What were all these burgeoning new data that required a new journal? There were so many! Characterisation of developmentally important genes identified by mutation in Drosophila genetic screens was in full swing. Their homologues were being identified in vertebrates, and ES cells (discovered in 1981) were beginning to be used to target such genes to identify their functions; the first mouse knockout was published in 1989. Novel techniques of RNA and protein localisation in embryos were de-mystifying the localised ‘plasms’ known to generations of microscopists. cDNA libraries were identifying large numbers of novel genes with different temporal and spatial expression patterns, which could be assayed by northern blotting (and later by RT-PCR) and in situ hybridisation. These seem cumbersome now in an era of whole-exome sequencing of individual organisms and multicolour reporter lines of flies, fish and mice; but they were eye-opening in the 1980s and 1990s. Classical experimental techniques such as single-cell transplantation, organ culture and tissue recombination were being used to elucidate the functions of individual genes in embryonic patterning and growth.
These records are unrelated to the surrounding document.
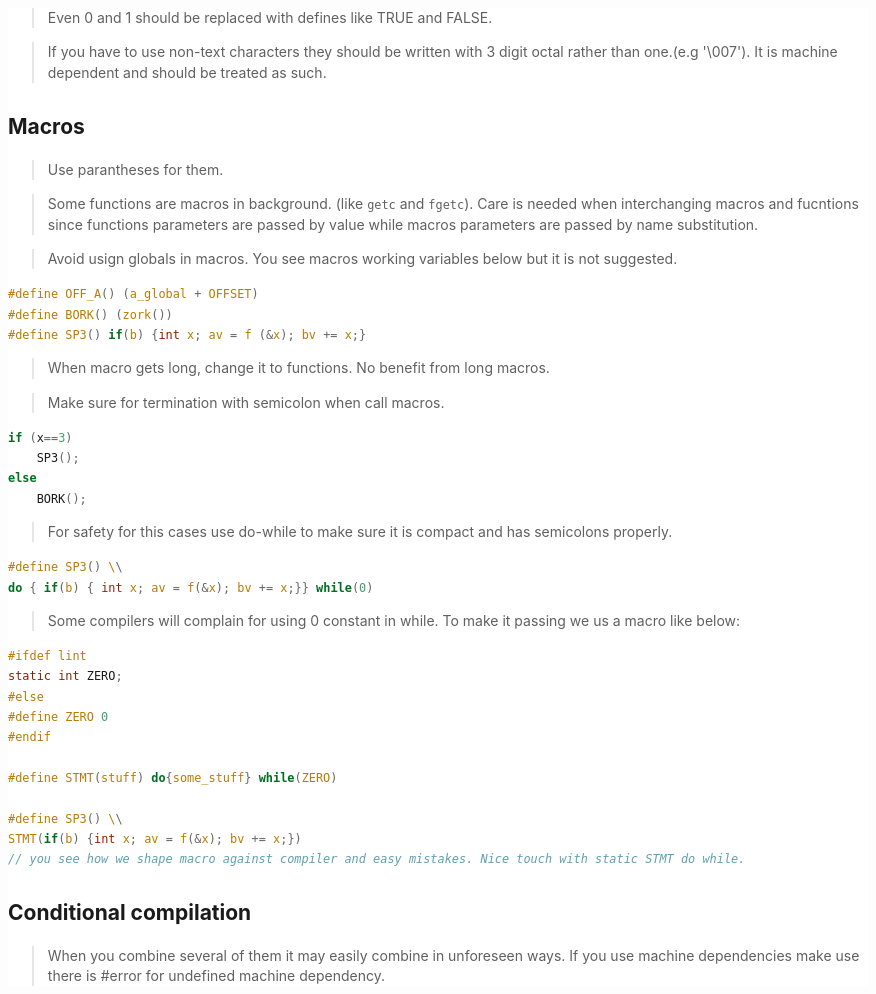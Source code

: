 > Even 0 and 1 should be replaced with defines like TRUE and FALSE.

> If you have to use non-text characters they should be written with 3 digit octal rather than one.(e.g '\007'). It is machine dependent and should be treated as such.

## Macros
> Use parantheses for them.

> Some functions are macros in background. (like `getc` and `fgetc`). Care is needed when interchanging macros and fucntions since functions parameters are passed by value while macros parameters are passed by name substitution.

> Avoid usign globals in macros. You see macros working variables below but it is not suggested.

```c
#define OFF_A() (a_global + OFFSET)
#define BORK() (zork())
#define SP3() if(b) {int x; av = f (&x); bv += x;}
```

> When macro gets long, change it to functions. No benefit from long macros.

> Make sure for termination with semicolon when call macros.
```c
if (x==3)
    SP3();
else
    BORK();
```
> For safety for this cases use do-while to make sure it is compact and has semicolons properly.
```c
#define SP3() \\
do { if(b) { int x; av = f(&x); bv += x;}} while(0)
```
> Some compilers will complain for using 0 constant in while. To make it passing we us a macro like below:
```c
#ifdef lint
static int ZERO;
#else
#define ZERO 0
#endif

#define STMT(stuff) do{some_stuff} while(ZERO)

#define SP3() \\
STMT(if(b) {int x; av = f(&x); bv += x;})
// you see how we shape macro against compiler and easy mistakes. Nice touch with static STMT do while.
```

## Conditional compilation
> When you combine several of them it may easily combine in unforeseen ways. If you use machine dependencies make use there is #error for undefined machine dependency.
New model organisms were being established: witness the famous zebrafish issue of December 1996. And new techniques of cell biology allowed quantitative assays of cell behaviours such as adhesion, locomotion and guidance of morphogenetic movements. Embryonic systems were also being developed as surrogates for other kinds of study: the frog oocyte for analysis of neurotransmitter assembly and function, early embryos of many species for toxicity screens, sequence comparisons in evolutionary biology, electrophysiological assays of membrane channels, and so on. The increasing sophistication of experimental analysis in a number of model organisms, fuelled by continuing discoveries of novel biochemical and cellular techniques, rapidly increased the pace of our understanding of basic developmental mechanisms.

It also rapidly enhanced the applications of developmental mechanisms to related fields. For example, it drew together developmental biology and paediatrics, leading to the identification of the developmental basis of many of the thousands of birth defects (and, incidentally, to the generation of the Development and Disease section that ran in the journal from 2002 to 2009). The number of developmental biologists also increased significantly. The first meeting of the BSDB that I attended attracted some thirty people, of whom three (including myself) were graduate students. Contrast this with the 700 or so who come to today’s symposium meetings. This, in turn, rapidly increased the number of papers, and Development was soon overwhelmed with manuscripts. In an attempt to capture all that was new and significant, the journal grew to alarming proportions, before settling down to an increased level of stringency of its acceptance criteria.

In 2002, when I stepped down as Development’s Editor in Chief, I commented that since its launch in 1987 “the field has seen the unification of many, if not all, model systems, into a framework that links evolution, development and medicine to an extent that only the most optimistic could have imagined in 1987”. The journal captured much of the essence of this extraordinary sixteen-year period. Long may this continue.

Many people helped with the launch of Development, as well as in its remarkable growth. The CoB Board of Directors was highly supportive. The production staff were amazing considering the scale of both the qualitative and quantitative changes with which they were confronted. Many of the world’s leading developmental biologists took time out of busy lives to become editors. These included Walter Gehring, Richard Hynes, Tom Jessell, Andy McMahon, Doug Melton, Keith Roberts, Janet Rossant, Gerry Rubin and Ben Scheres. Many more (too many to mention individually) joined the Editorial Advisory Board and enhanced the journal’s quality through their manuscript reviews. Development was, and remains, a team effort!